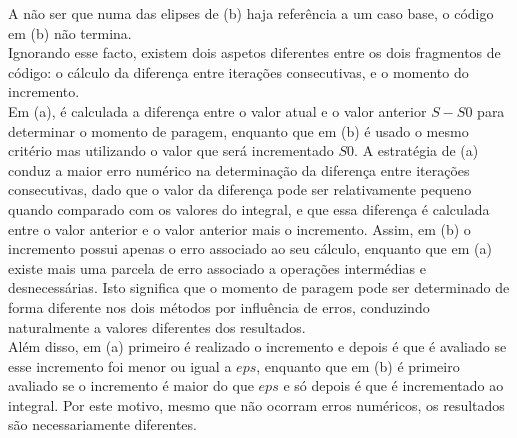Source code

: \documentclass{mnum}
\begin{document}
A não ser que numa das elipses de (b) haja referência a um caso base, o código em (b) não termina.\\
Ignorando esse facto, existem dois aspetos diferentes entre os dois fragmentos de código: o cálculo da diferença entre iterações consecutivas, e o momento do incremento.\\
Em (a), é calculada a diferença entre o valor atual e o valor anterior $S-S0$ para determinar o momento de paragem, enquanto que em (b) é usado o mesmo critério mas utilizando o valor que será incrementado $S0$. A estratégia de (a) conduz a maior erro numérico na determinação da diferença entre iterações consecutivas, dado que o valor da diferença pode ser relativamente pequeno quando comparado com os valores do integral, e que essa diferença é calculada entre o valor anterior e o valor anterior mais o incremento. Assim, em (b) o incremento possui apenas o erro associado ao seu cálculo, enquanto que em (a) existe mais uma parcela de erro associado a operações intermédias e desnecessárias. Isto significa que o momento de paragem pode ser determinado de forma diferente nos dois métodos por influência de erros, conduzindo naturalmente a valores diferentes dos resultados.\\
Além disso, em (a) primeiro é realizado o incremento e depois é que é avaliado se esse incremento foi menor ou igual a $eps$, enquanto que em (b) é primeiro avaliado se o incremento é maior do que $eps$ e só depois é que é incrementado ao integral. Por este motivo, mesmo que não ocorram erros numéricos, os resultados são necessariamente diferentes.
\end{document}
##########
= Problem details =
Set down precisely the lines above between the line holding "A não ser que" and the line holding "Ignorando esse facto, existem", inclusive, and nothing beyond them.

= Solution to the problem =
A não ser que numa das elipses de (b) haja referência a um caso base, o código em (b) não termina.\\
Ignorando esse facto, existem dois aspetos diferentes entre os dois fragmentos de código: o cálculo da diferença entre iterações consecutivas, e o momento do incremento.\\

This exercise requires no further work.